I knew I was headed in a bad direction that could bring art production to a halt for the week and possibly the month, if I continued to have this little pity party for myself.
So I took a nap since I lack motivation to do anything else. I woke up in the same mood.
So I called a friend and whined. They were supportive as they could be but I was being annoying and this little pity party wasn’t going to go away after a few nice words. This was my responsibility to end, not someone else.
Score One for My Mind
So I thought to myself: you have been here before and you have 2 choices. Let this win and spend the entire evening/week/month online doing nothing or maybe you could try something different and just get over yourself.
So I went to my studio and just got to work making art. I wandered off after 10 minutes but pulled myself back to the studio after a bit. I was determined that even if I couldn’t shake the feeling I was going to at least get something done.

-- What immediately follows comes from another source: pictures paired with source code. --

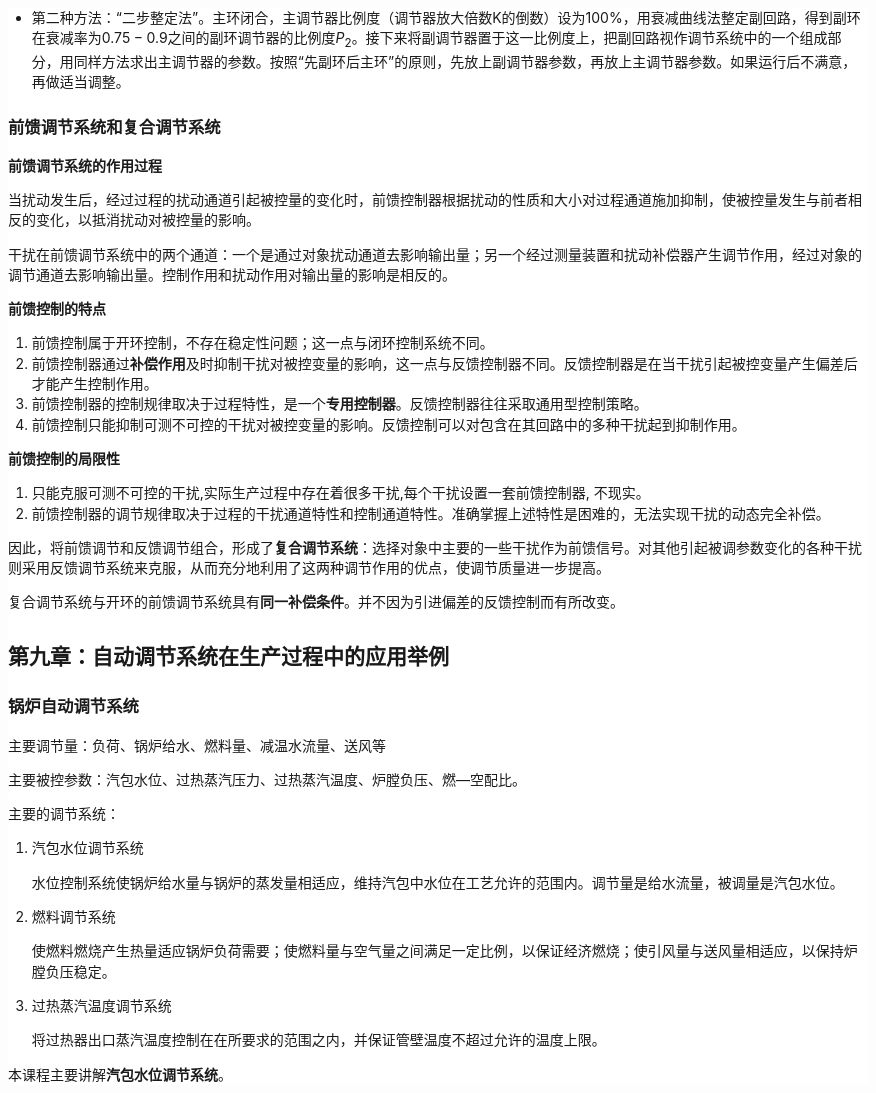 - 第二种方法：“二步整定法”。主环闭合，主调节器比例度（调节器放大倍数K的倒数）设为$100\%$，用衰减曲线法整定副回路，得到副环在衰减率为$0.75-0.9$之间的副环调节器的比例度$P_{2}$。接下来将副调节器置于这一比例度上，把副回路视作调节系统中的一个组成部分，用同样方法求出主调节器的参数。按照“先副环后主环”的原则，先放上副调节器参数，再放上主调节器参数。如果运行后不满意，再做适当调整。

### 前馈调节系统和复合调节系统

**前馈调节系统的作用过程**

当扰动发生后，经过过程的扰动通道引起被控量的变化时，前馈控制器根据扰动的性质和大小对过程通道施加抑制，使被控量发生与前者相反的变化，以抵消扰动对被控量的影响。

干扰在前馈调节系统中的两个通道：一个是通过对象扰动通道去影响输出量；另一个经过测量装置和扰动补偿器产生调节作用，经过对象的调节通道去影响输出量。控制作用和扰动作用对输出量的影响是相反的。

**前馈控制的特点**

1. 前馈控制属于开环控制，不存在稳定性问题；这一点与闭环控制系统不同。
2. 前馈控制器通过**补偿作用**及时抑制干扰对被控变量的影响，这一点与反馈控制器不同。反馈控制器是在当干扰引起被控变量产生偏差后才能产生控制作用。
3. 前馈控制器的控制规律取决于过程特性，是一个**专用控制器**。反馈控制器往往采取通用型控制策略。
4. 前馈控制只能抑制可测不可控的干扰对被控变量的影响。反馈控制可以对包含在其回路中的多种干扰起到抑制作用。

**前馈控制的局限性**

1. 只能克服可测不可控的干扰,实际生产过程中存在着很多干扰,每个干扰设置一套前馈控制器, 不现实。
2. 前馈控制器的调节规律取决于过程的干扰通道特性和控制通道特性。准确掌握上述特性是困难的，无法实现干扰的动态完全补偿。

因此，将前馈调节和反馈调节组合，形成了**复合调节系统**：选择对象中主要的一些干扰作为前馈信号。对其他引起被调参数变化的各种干扰则采用反馈调节系统来克服，从而充分地利用了这两种调节作用的优点，使调节质量进一步提高。

复合调节系统与开环的前馈调节系统具有**同一补偿条件**。并不因为引进偏差的反馈控制而有所改变。



## 第九章：自动调节系统在生产过程中的应用举例

### 锅炉自动调节系统

主要调节量：负荷、锅炉给水、燃料量、减温水流量、送风等

主要被控参数：汽包水位、过热蒸汽压力、过热蒸汽温度、炉膛负压、燃—空配比。

主要的调节系统：

1. 汽包水位调节系统

   水位控制系统使锅炉给水量与锅炉的蒸发量相适应，维持汽包中水位在工艺允许的范围内。调节量是给水流量，被调量是汽包水位。

2. 燃料调节系统

   使燃料燃烧产生热量适应锅炉负荷需要；使燃料量与空气量之间满足一定比例，以保证经济燃烧；使引风量与送风量相适应，以保持炉膛负压稳定。

3. 过热蒸汽温度调节系统

   将过热器出口蒸汽温度控制在在所要求的范围之内，并保证管壁温度不超过允许的温度上限。

本课程主要讲解**汽包水位调节系统**。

I was in a pretty pissy mood and had plenty of negative thoughts and it was rough going at first. I tried to think of something I was grateful for and could think of nothing. Eventually I got the focus to interrupt the stream of negativity and reminded myself how much I love to make art and slowly I could bring in other things I was grateful for.
My mantra was "Art is valuable, My art is valuable". I started repeated it over and over again when I caught my mind having a little pity party.
I also asked myself what I was gaining by thinking all these negative thoughts. I can’t say I came up with a good answer for this but I did decide I wasn’t gaining anything I wanted and that helped to put an end to the unpleasantness in my head.
After 3 1/2 hours the positive thoughts won and the self doubt and negative voice was put back in the box as it doesn’t serve me right now. Yay.
I’m really excited about the textile painting I was working on and Home #2 should be done tomorrow and I’ll post a photo of it.